Portrait de la soeur de l'artiste / W. Hammershoï / SMK / Copenhague
Elle paraît de prime abord un peu étrange. Elle est très pâle et peu souriante. Vraiment pas engageante. On s'adresse à elle et c'est comme si ce qu'on lui dit mettait un temps infini à lui parvenir. On a l'impression qu'on la dérange. Ses mots sont des monosyllabes qui se font attendre. Ce n'est que vers la fin, quand elle plie avec soin notre chemise, qu'elle se tourne vers notre chien et dit que le sien lui ressemble... sauf que son chien a un flanc blessé.
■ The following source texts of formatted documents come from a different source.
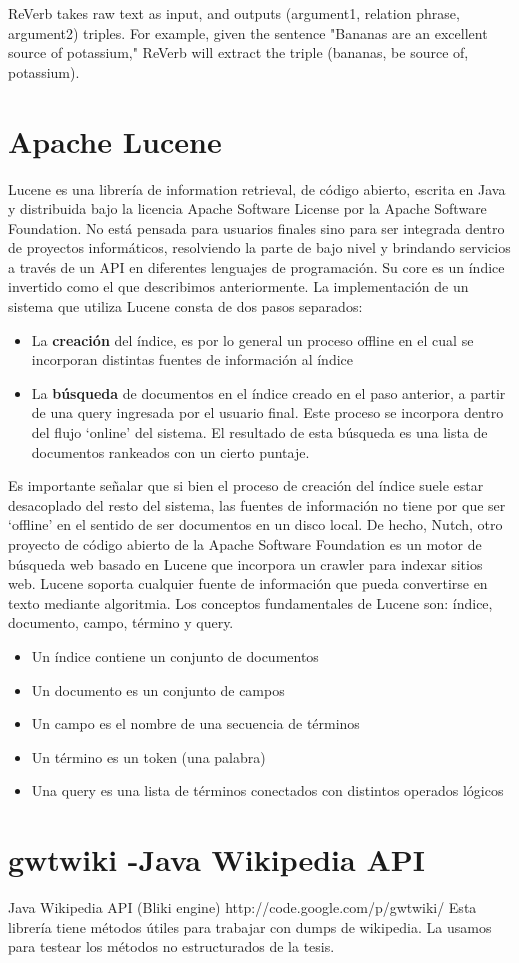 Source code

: ReVerb takes raw text as input, and outputs (argument1, relation phrase, argument2) triples. For example, given the sentence "Bananas are an excellent source of potassium," ReVerb will extract the triple (bananas, be source of, potassium).

\section{Apache Lucene}
Lucene es una librer\'ia de information retrieval, de c\'odigo abierto, escrita en Java y distribuida 
bajo la licencia Apache Software License por la Apache Software Foundation. No est\'a pensada para
usuarios finales sino para ser integrada dentro de proyectos inform\'aticos, resolviendo
la parte de bajo nivel y brindando servicios a trav\'es de un API en diferentes lenguajes de programaci\'on.
Su core es un \'indice invertido como el que describimos anteriormente. La implementaci\'on de un sistema
que utiliza Lucene consta de dos pasos separados:
\begin{itemize}
\item La \textbf{creaci\'on} del \'indice, es por lo general un proceso offline en el cual 
se incorporan distintas fuentes de informaci\'on al \'indice 
\item La \textbf{b\'usqueda} de documentos en el \'indice creado en el paso anterior, a partir de una query 
ingresada por el usuario final. Este proceso se incorpora dentro del flujo `online' del sistema.
El resultado de esta b\'usqueda es una lista de documentos rankeados con un cierto puntaje. 
\end{itemize}

Es importante señalar que si bien el proceso de creaci\'on del \'indice suele estar desacoplado del resto 
del sistema, las fuentes de informaci\'on no tiene por que ser `offline' en el sentido de ser documentos
en un disco local. De hecho, Nutch, otro proyecto de c\'odigo abierto de la Apache Software Foundation es 
un motor de b\'usqueda web basado en Lucene que incorpora un crawler para indexar sitios web. Lucene soporta 
cualquier fuente de informaci\'on que pueda convertirse en texto mediante algoritmia.
\newline
Los conceptos fundamentales de Lucene son: \'indice, documento, campo, t\'ermino y query.
\begin{itemize}
\item Un \'indice contiene un conjunto de documentos
\item Un documento es un conjunto de campos
\item Un campo es el nombre de una secuencia de t\'erminos
\item Un t\'ermino es un token (una palabra)
\item Una query es una lista de t\'erminos conectados con distintos operados l\'ogicos
\end{itemize}


\section{gwtwiki -Java Wikipedia API}

Java Wikipedia API (Bliki engine)
http://code.google.com/p/gwtwiki/
Esta librer\'ia tiene m\'etodos \'utiles para trabajar con dumps de wikipedia. La usamos para testear los m\'etodos no estructurados de la tesis.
Il a été gravement brûlé. Une conversation s'engage. Elle a le regard vague, tâtonnant mais elle répond à nos questions. Son chien se trouve... au Mozambique. Un pays où elle est née et qu'elle a quitté enfant. Elle ne peut plus y retourner. Sa dernière visite date d'il y a huit ans.
Depuis... il y a eu la guerre - à vrai dire : des guerres interminables - les troupes Wagner, des désordres politiques et des ouragans. Dernièrement : le cyclone Chido et ses vents violents. Elle parle de leur grande maison au bord de la plage comme si elle l'avait quittée hier. Elle dit nous, mais quand elle mentionne son père, c'est toujours à l'imparfait. Elle reparle du chaos là-bas, les paysans, le puits d'eau potable détruit par l'ouragan, la misère, la guerre civile, les djihadistes, les intérêts énergétiques. Et à nouveau, son père, conjugué au passé, un Suédois parti en Afrique pour aider les gens à irriguer.
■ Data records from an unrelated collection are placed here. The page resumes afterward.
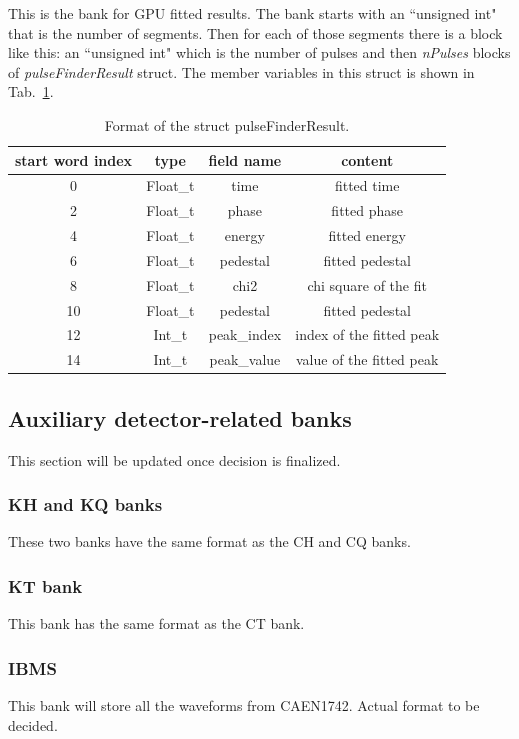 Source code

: This is the bank for GPU fitted results. The bank starts with an ``unsigned int" that is the number of segments. Then for each of those segments there is a block like this:
an ``unsigned int" which is the number of pulses and then \textit{nPulses} blocks of \textit{pulseFinderResult} struct. The member variables in this struct is shown in Tab.~\ref{tab:cftable}.

\begin{table}[htbp]
\centering
\caption{Format of the struct pulseFinderResult.}
\begin{tabular}{|c|c|c|c|}
\hline
start word index & type & field name & content  \\
\hline
0	& Float\_t & time & fitted time \\
\hline
2	& Float\_t	& phase & fitted phase \\ 
\hline
4	& Float\_t	& energy	& 	fitted energy \\ 
\hline
6	& Float\_t	& pedestal &  fitted pedestal \\ 
\hline
8	& Float\_t	& chi2 &  chi square of the fit \\ 
\hline
10	& Float\_t	& pedestal &  fitted pedestal \\ 
\hline
12	& Int\_t	& peak\_index &  index of the fitted peak\\ 
\hline
14	& Int\_t	& peak\_value &  value of the fitted peak \\ 
\hline
\end{tabular} 
\label{tab:cftable}
\end{table}

\subsection{Auxiliary detector-related banks}

This section will be updated once decision is finalized.

\subsubsection*{KH and KQ banks}
These two banks have the same format as the CH and CQ banks.

\subsubsection*{KT bank}
This bank has the same format as the CT bank.

\subsubsection*{IBMS}
This bank will store all the waveforms from CAEN1742. Actual format to be decided.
On comprend alors sa peau blanche, ses yeux hagards, perdus entre deux univers, et son comportement devient soudain tellement évident, reflet de ce monde laissé là-bas et pourtant si présent. Comment vivre entre ici et là-bas, sans tangages ? Avant de s'en aller, on lui demande ce qu'on peut lui souhaiter pour cette année qui commence : la paix. Elle répète la paix. On la rejoint dans ce souhait (mon dieu, qu'est-ce qu'on donnerait pour que le monde s'arrange, au moins un peu, au moins pour l'eau, la nourriture et un toit). On gagne la sortie et on ne voudrait pas la laisser là. On se retourne, mais son regard est déjà reparti ailleurs. Dans un lointain univers que les gens d'ici ne comprennent pas.